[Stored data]
↓↓↓

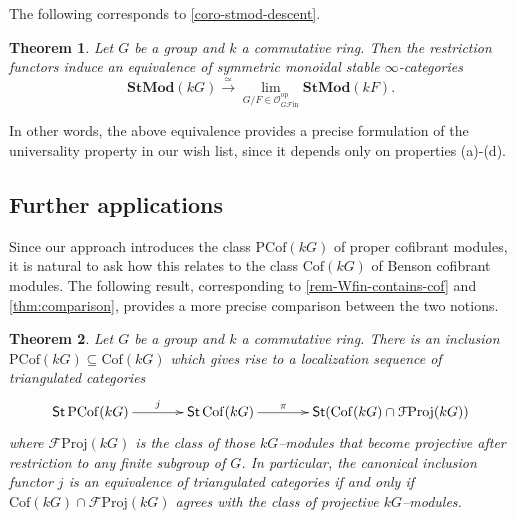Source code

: \documentclass{amsart}
\newcommand{\nameop}{\operatorname{op}\nolimits}
\def \Ofin{{\mathcal O}_{G{\mathcal{F}\textrm{in}}}}
\DeclareMathOperator{\Cof}{Cof}
\numberwithin{equation}{section}%
\newtheorem{thmx}{Theorem}
\theoremstyle{remark}
\begin{document}
The following corresponds to \cref{coro-stmod-descent}. 

\begin{thmx}
     Let $G$ be a group and $k$ a commutative ring. Then the restriction functors induce an equivalence of symmetric monoidal stable $\infty$-categories 
    \[
    \mathbf{StMod}(kG)\xrightarrow[]{\simeq} \lim_{G/F\in \Ofin^{\nameop}}\mathbf{StMod}(kF).
    \]
\end{thmx}


In other words, the above equivalence provides a precise formulation of the universality property in our wish list, since it depends only on properties  (a)-(d). 

\subsection*{Further applications} Since our approach introduces the class $\mathrm{PCof}(kG)$ of proper cofibrant modules, it is natural to ask how this relates to the class $\mathrm{Cof}(kG)$ of Benson cofibrant modules. The following result, corresponding to \cref{rem-Wfin-contains-cof} and \cref{thm:comparison}, provides a more precise comparison between the two notions.

\begin{thmx}
    Let $G$ be a group and $k$ a commutative ring. There is an inclusion $\mathrm{PCof}(kG)\subseteq\mathrm{Cof}(kG)$ which gives rise to a localization sequence of triangulated categories
\begin{equation*}
\xymatrix@C=3pc{
\mathsf{St}\,\mathrm{PCof}(kG) \ar[r]^-{j} & \mathsf{St}\,{\Cof}(kG) \ar[r]^-{\pi} & \mathsf{St}({\mathrm{Cof}(kG)\cap\mathcal{F}\mathrm{Proj}}(kG))
}
\end{equation*}
where $\mathcal{F}\mathrm{Proj}(kG)$  is the class of those $kG$--modules that become  projective after restriction to any finite subgroup of $G$. 
In particular, the canonical inclusion functor $j$ is an equivalence of triangulated categories if and only if $\mathrm{Cof}(kG)\cap\mathcal{F}\mathrm{Proj}(kG)$ agrees with the class of projective $kG$--modules. 
\end{thmx}

\end{document}
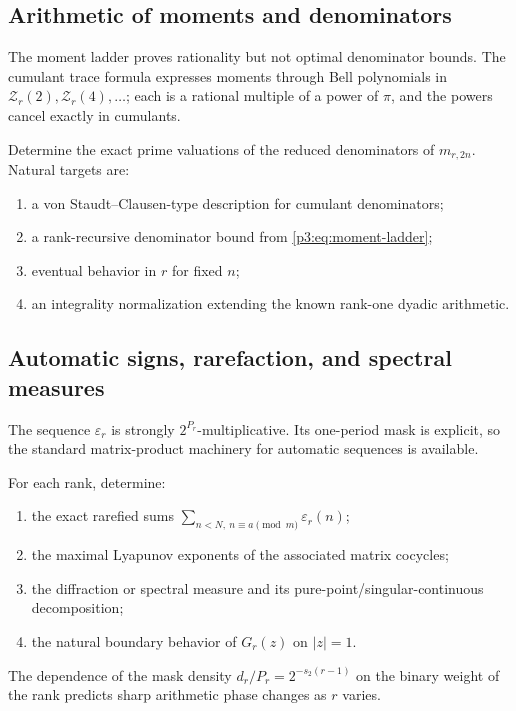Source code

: \documentclass[11pt,oneside]{article}
\theoremstyle{definition}
\theoremstyle{remark}
\begin{document}
\subsection{Arithmetic of moments and denominators}

The moment ladder proves rationality but not optimal denominator bounds.  The cumulant trace formula expresses moments through Bell polynomials in
$\mathcal Z_r(2),\mathcal Z_r(4),\ldots$; each is a rational multiple of a power of $\pi$, and the powers cancel exactly in cumulants.

\begin{frontierproblem}
Determine the exact prime valuations of the reduced denominators of
$m_{r,2n}$.  Natural targets are:
\begin{enumerate}[label=(\roman*)]
\item a von Staudt--Clausen-type description for cumulant denominators;
\item a rank-recursive denominator bound from \eqref{p3:eq:moment-ladder};
\item eventual behavior in $r$ for fixed $n$;
\item an integrality normalization extending the known rank-one dyadic arithmetic.
\end{enumerate}
\end{frontierproblem}

\subsection{Automatic signs, rarefaction, and spectral measures}

The sequence $\varepsilon_r$ is strongly $2^{P_r}$-multiplicative.  Its one-period mask is explicit, so the standard matrix-product machinery for automatic sequences is available.

\begin{frontierproblem}
For each rank, determine:
\begin{enumerate}[label=(\roman*)]
\item the exact rarefied sums $\sum_{n<N,\ n\equiv a\pmod m}\varepsilon_r(n)$;
\item the maximal Lyapunov exponents of the associated matrix cocycles;
\item the diffraction or spectral measure and its pure-point/singular-continuous decomposition;
\item the natural boundary behavior of $G_r(z)$ on $|z|=1$.
\end{enumerate}
The dependence of the mask density $d_r/P_r=2^{-s_2(r-1)}$ on the binary weight of the rank predicts sharp arithmetic phase changes as $r$ varies.
\end{frontierproblem}
\end{document}
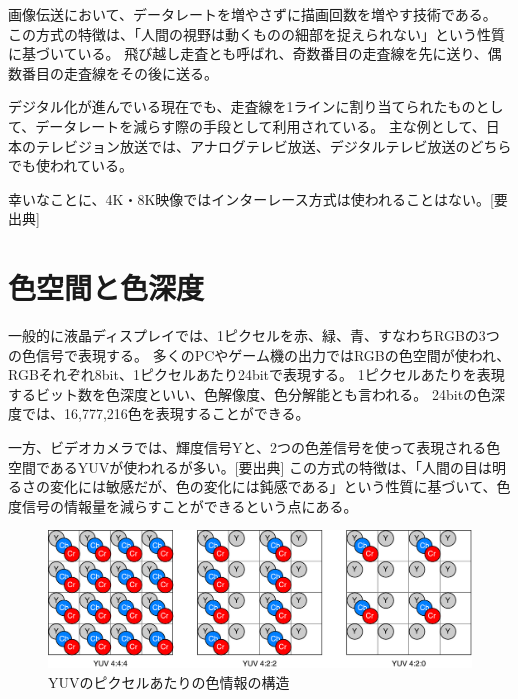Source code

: 画像伝送において、データレートを増やさずに描画回数を増やす技術である。
この方式の特徴は、「人間の視野は動くものの細部を捉えられない」という性質に基づいている。
飛び越し走査とも呼ばれ、奇数番目の走査線を先に送り、偶数番目の走査線をその後に送る。

デジタル化が進んでいる現在でも、走査線を1ラインに割り当てられたものとして、データレートを減らす際の手段として利用されている。
主な例として、日本のテレビジョン放送では、アナログテレビ放送、デジタルテレビ放送のどちらでも使われている。

幸いなことに、4K・8K映像ではインターレース方式は使われることはない。[要出典]

\section{色空間と色深度}
\label{sec:colorspace}

一般的に液晶ディスプレイでは、1ピクセルを赤、緑、青、すなわちRGBの3つの色信号で表現する。
多くのPCやゲーム機の出力ではRGBの色空間が使われ、RGBそれぞれ8bit、1ピクセルあたり24bitで表現する。
1ピクセルあたりを表現するビット数を色深度といい、色解像度、色分解能とも言われる。
24bitの色深度では、16,777,216色を表現することができる。

一方、ビデオカメラでは、輝度信号Yと、2つの色差信号を使って表現される色空間であるYUVが使われるが多い。[要出典]
この方式の特徴は、「人間の目は明るさの変化には敏感だが、色の変化には鈍感である」という性質に基づいて、色度信号の情報量を減らすことができるという点にある。

\begin{figure}[htbp]
    \begin{center}
        \includegraphics[bb=0 0 681 222,width=14cm]{img/yuv-pixel-structure.pdf}
    \end{center}
    \caption{YUVのピクセルあたりの色情報の構造}
    \label{fig:yuv-pixel-structure}
\end{figure}


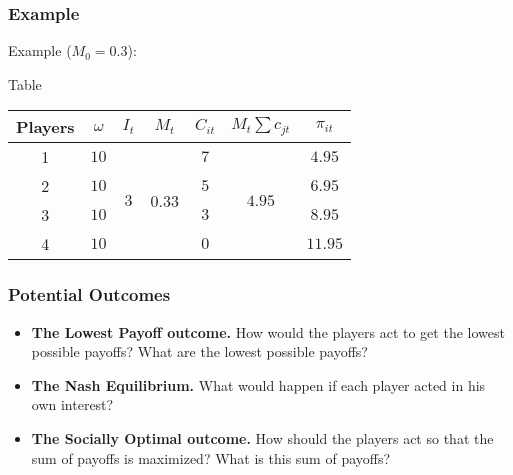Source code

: 	\begin{frame}
		\frametitle{Example} 
		Example ($M_0 = 0.3$):
		\begin{block}{Table}
			\begin{center}
				\begin{tabular}{ | c | c | c | c | c | c | c |}
					\hline
					Players	& $\omega$	& $I_t$						& $M_t$					& $C_{it}$	& $M_t \sum c_{jt}$			& $\pi_{it}$	\\ \hline
					1		& $10$		& \multirow{4}{*}{$3$}		& \multirow{4}{*}{0.33}	& $7$		& \multirow{4}{*}{$4.95$}	& $4.95$		\\ 
					2		& $10$		& 							&						& $5$		&							& $6.95$		\\ 
					3		& $10$		& 							&						& $3$		&							& $8.95$		\\ 
					4		& $10$		& 							&						& $0$		&							& $11.95$		\\ \hline
				\end{tabular}
			\end{center}
		\end{block}
	\end{frame}

	\begin{frame}
		\frametitle{Potential Outcomes} 

		\begin{itemize}
			\item
				\textbf{The Lowest Payoff outcome.}
				How would the players act to get the lowest possible payoffs?
				What are the lowest possible payoffs?
			\item
				\textbf{The Nash Equilibrium.}
				What would happen if each player acted in his own interest?
			\item 
				\textbf{The Socially Optimal outcome.}
				How should the players act so that the sum of payoffs is maximized?
				What is this sum of payoffs?
		\end{itemize}
	\end{frame}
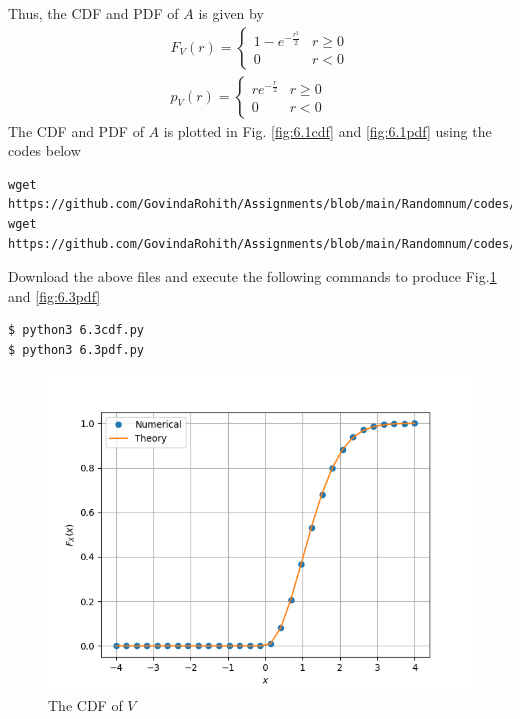 \documentclass[journal,12pt,twocolumn]{IEEEtran}
\renewcommand\thesection{\arabic{section}}
\begin{document}
\begin{enumerate}[label=\thesection.\arabic*
,ref=\thesection.\theenumi]
\begin{enumerate}[label=\thesection.\arabic*
,ref=\thesection.\theenumi]
Thus, the CDF and PDF of $A$ is given by
\begin{align}
	F_V(r) = 
	\begin{cases}
		1 - e^{-\frac{r^2}{2}} & r \geq 0 \\
		0 & r < 0 
	\end{cases} \label{eq:ral-cdf} \\
	p_V(r) = 
	\begin{cases}
		re^{-\frac{r}{2}} & r \geq 0 \\
		0 & r < 0
	\end{cases} \label{eq:ral-pdf} 
\end{align}
The CDF and PDF of $A$ is plotted in Fig. \ref{fig:6.1cdf} and \ref{fig:6.1pdf} using the codes below
\begin{lstlisting}
wget https://github.com/GovindaRohith/Assignments/blob/main/Randomnum/codes/6.3cdf.py
wget https://github.com/GovindaRohith/Assignments/blob/main/Randomnum/codes/6.3pdf.py
\end{lstlisting}
Download the above files and execute the following commands to produce Fig.\ref{fig:6.3cdf} and \ref{fig:6.3pdf}
\begin{lstlisting}
$ python3 6.3cdf.py
$ python3 6.3pdf.py
\end{lstlisting}
\begin{figure}[!h]
\centering
\includegraphics[width=\columnwidth]{./figs/6.3cdf.png}
\caption{The CDF of $V$}
\label{fig:6.3cdf}
\end{figure}
\begin{figure}[!h]
\centering

\end{figure}
\end{enumerate}
\end{enumerate}
\end{document}
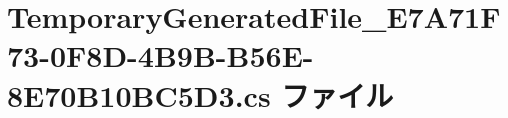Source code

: \hypertarget{TemporaryGeneratedFile__E7A71F73-0F8D-4B9B-B56E-8E70B10BC5D3_8cs}{}\section{Temporary\+Generated\+File\+\_\+\+E7\+A71\+F73-\/0\+F8\+D-\/4\+B9\+B-\/\+B56\+E-\/8\+E70\+B10\+B\+C5\+D3.cs ファイル}
\label{TemporaryGeneratedFile__E7A71F73-0F8D-4B9B-B56E-8E70B10BC5D3_8cs}
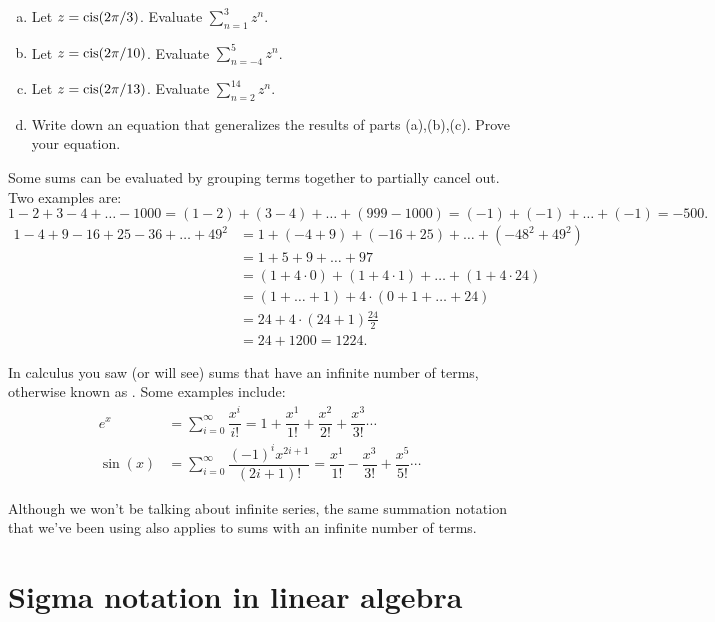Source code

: \begin{exercise}{}
\begin{enumerate}[(a)]
\item
Let $z = \operatorname{cis} (2\pi/3)$.  Evaluate $\sum_{n=1}^3 z^n$.
\item
Let $z = \operatorname{cis} (2\pi/10)$.  Evaluate $\sum_{n=-4}^5 z^n$.
\item
Let $z = \operatorname{cis} (2\pi/13)$.  Evaluate $\sum_{n=2}^{14} z^n$.
\item
Write down an equation that generalizes the results of parts (a),(b),(c).  Prove your equation.  
\end{enumerate}
\end{exercise}


Some sums can be evaluated by grouping terms together to partially cancel out.  Two examples are:
\[
1-2+3-4+\ldots -1000 = (1-2)+(3-4)+\ldots + (999-1000)  = (-1) + (-1) + \ldots + (-1) = -500.
\]
\begin{align*}
1 - 4 + 9 -16 + 25 - 36 + \ldots +49^2 &=  1 + (-4+9) + (-16+25) + \ldots + (-48^2+49^2)\\
& = 1 + 5 + 9 + \ldots + 97\\
& = (1 + 4\cdot 0) + (1 + 4\cdot 1) + \ldots + (1 + 4 \cdot 24) \\
&= (1 + \ldots + 1) + 4\cdot(0 + 1 + \ldots + 24) \\
& = 24 + 4\cdot (24+1)\frac{24}{2}\\
&= 24 + 1200 = 1224.
\end{align*}  

In calculus you saw (or will see) sums that have an infinite number of terms, otherwise known as . Some examples include:
\begin{align*}
e^x &= \sum_{i=0}^{\infty}\dfrac{x^i}{i!} =1+\dfrac{x^1}{1!}+\dfrac{x^2}{2!}+\dfrac{x^3}{3!} \cdots \\
\sin(x) &= \sum_{i=0}^{\infty}\dfrac{(-1)^i x^{2i+1}}{(2i+1)!} = \dfrac{x^1}{1!}-\dfrac{x^3}{3!}+\dfrac{x^5}{5!}\cdots
\end{align*}

Although we won't be talking about infinite series, the same summation notation that we've been using also applies to sums with an infinite number of terms. 

\section{Sigma notation in linear algebra\quad
{}}\label{sec:sigmaLinAlg}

↑↑↑

### Directions for this task
Return the span of lines in the data above that opens at the line with "1-2+3-4+\ldots -1000 = (1-2)+(3-4)+\ldots" and closes at the line with "9 + \ldots + 97\\", exactly, ends included, nothing else.

### Output below
1-2+3-4+\ldots -1000 = (1-2)+(3-4)+\ldots + (999-1000)  = (-1) + (-1) + \ldots + (-1) = -500.
\]
\begin{align*}
1 - 4 + 9 -16 + 25 - 36 + \ldots +49^2 &=  1 + (-4+9) + (-16+25) + \ldots + (-48^2+49^2)\\
& = 1 + 5 + 9 + \ldots + 97\\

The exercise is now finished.